[[ Exercise material, beginning ]]

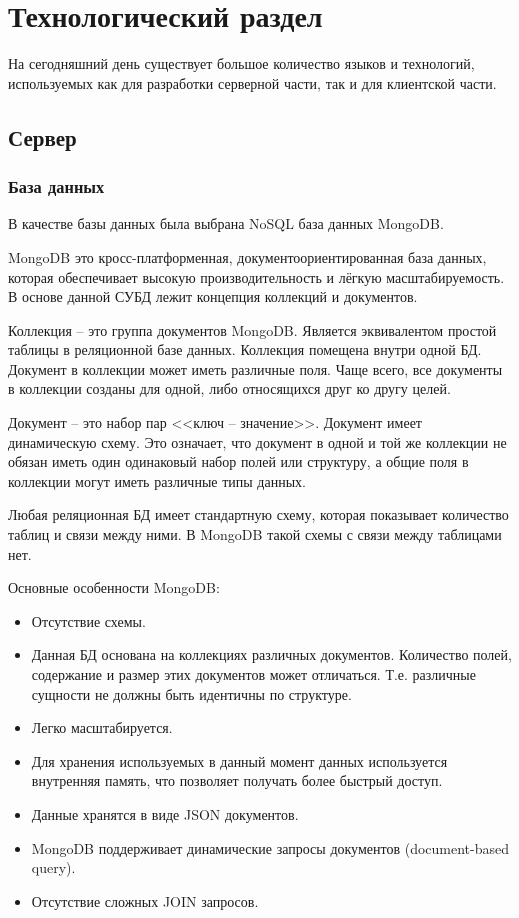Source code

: \chapter{Технологический раздел}
На сегодняшний день существует большое количество языков и технологий, используемых как для разработки серверной части, так и для клиентской части.
\section{Сервер}

\subsection{База данных}
В качестве базы данных была выбрана NoSQL база данных MongoDB.

MongoDB это кросс-платформенная, документоориентированная база данных, которая обеспечивает высокую производительность и лёгкую масштабируемость. В основе данной СУБД лежит концепция коллекций и документов.

Коллекция – это группа документов MongoDB. Является эквивалентом простой таблицы в реляционной базе данных. Коллекция помещена внутри одной БД. Документ в коллекции может иметь различные поля. Чаще всего, все документы в коллекции созданы для одной, либо относящихся друг ко другу целей.

Документ – это набор пар <<ключ – значение>>. Документ имеет динамическую схему. Это означает, что документ в одной и той же коллекции не обязан иметь один одинаковый набор полей или структуру, а общие поля в коллекции могут иметь различные типы данных.

Любая реляционная БД имеет стандартную схему, которая показывает количество таблиц и связи между ними. В MongoDB такой схемы с связи между таблицами нет.

Основные особенности MongoDB:

\begin{itemize}
	\item Отсутствие схемы.
	\item Данная БД основана на коллекциях различных документов. Количество полей, содержание и размер этих документов может отличаться. Т.е. различные сущности не должны быть идентичны по структуре.
	\item Легко масштабируется.
	\item Для хранения используемых в данный момент данных используется внутренняя память, что позволяет получать более быстрый доступ.
	\item Данные хранятся в виде JSON документов.
	\item MongoDB поддерживает динамические запросы документов (document-based query).
	\item Отсутствие сложных JOIN запросов.
\end{itemize}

[[ Exercise material, end ]]

- Brief -
Over all the entries, say how many lines hold the string "используемых". The reply is the number alone.

- Your response -
2